World’s First Hydrogen-Powered Plasma Torch Melts Plastic Waste In 0.01 Seconds

A team of South Korean researchers has created the world’s first hydrogen-powered plasma torch capable of breaking down unsorted plastic waste into valuable raw chemicals at extreme temperatures of up to 2,000°C (3,600°F).

The breakthrough, led by the Korea Institute of Machinery and Materials (KIMM) in collaboration with KRICT, KITECH, KIST, and several universities, marks a potential game-changer in chemical recycling. Unlike conventional methods, it eliminates the need to sort plastics before processing, one of the costliest barriers in today’s recycling systems.

“For the first time worldwide, we have secured a process that can economically convert mixed waste plastics into raw materials,” said Dr.

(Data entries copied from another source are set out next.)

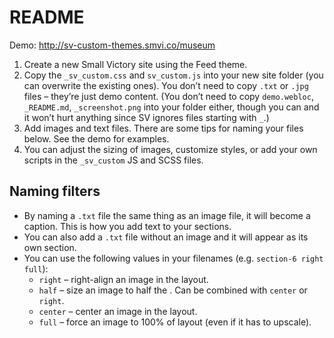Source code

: # README

Demo: http://sv-custom-themes.smvi.co/museum

1. Create a new Small Victory site using the Feed theme.
2. Copy the `_sv_custom.css` and `sv_custom.js` into your new site folder (you can overwrite the existing ones). You don’t need to copy `.txt` or `.jpg` files – they’re just demo content. (You don’t need to copy `demo.webloc`, `_README.md`, `_screenshot.png` into your folder either, though you can and it won’t hurt anything since SV ignores files starting with `_`.)
3. Add images and text files. There are some tips for naming your files below. See the demo for examples.
4. You can adjust the sizing of images, customize styles, or add your own scripts in the `_sv_custom` JS and SCSS files.

## Naming filters
- By naming a `.txt` file the same thing as an image file, it will become a caption. This is how you add text to your sections.
- You can also add a `.txt` file without an image and it will appear as its own section.
- You can use the following values in your filenames (e.g. `section-6 right full`):
    - `right` – right-align an image in the layout.
    - `half` – size an image to half the . Can be combined with `center` or `right`.
    - `center` – center an image in the layout.
    - `full` – force an image to 100% of layout (even if it has to upscale).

Young-Hoon Song, head of the research program. “Through demonstration and commercialization, this will help solve both waste and carbon issues simultaneously.”

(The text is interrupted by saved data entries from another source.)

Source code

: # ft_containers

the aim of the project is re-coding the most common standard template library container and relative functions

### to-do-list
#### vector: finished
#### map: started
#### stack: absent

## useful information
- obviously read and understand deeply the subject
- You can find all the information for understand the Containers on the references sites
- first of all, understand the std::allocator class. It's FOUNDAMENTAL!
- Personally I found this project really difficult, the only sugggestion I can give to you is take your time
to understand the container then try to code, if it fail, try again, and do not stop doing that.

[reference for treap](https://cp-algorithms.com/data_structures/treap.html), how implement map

The system relies on plasma, an ultra-energized state of gas to decompose plastics in under 0.01 seconds. Traditional chemical recycling techniques like pyrolysis operate at much lower temperatures (450–600°C) and yield hundreds of by-products, many of little or no use.

By contrast, the hydrogen-fueled plasma torch rapidly dismantles polymer structures while preventing carbon soot formation. This stability allows for continuous operation, converting plastics into high-value compounds such as ethylene and benzene with 70–90% selectivity. After purification, the materials reach over 99% purity, making them suitable for manufacturing new plastics.

The plasma method can even handle waxy residues left behind by other recycling systems, turning them into useful chemicals with over 80% selectivity.

Pilot projects have already demonstrated that producing ethylene via this process is cost-competitive with fossil fuel sources. The research team plans to begin long-term demonstration operations in 2026, paving the way for industrial-scale deployment.

The potential impact could be transformative. If powered by renewable energy, the method offers a carbon-free recycling pathway, tackling both the global plastic waste crisis and climate concerns.

Beyond recycling, the team notes that several sub-technologies developed during the project could be adapted for other sectors. These include greenhouse gas treatment in semiconductor and display manufacturing and the production of high-value materials.

“This research shows the versatility of plasma technologies,” said Dr. Dae Hoon Lee, another lead researcher. “It’s not just about recycling waste; it could reshape how industries handle emissions and produce materials.”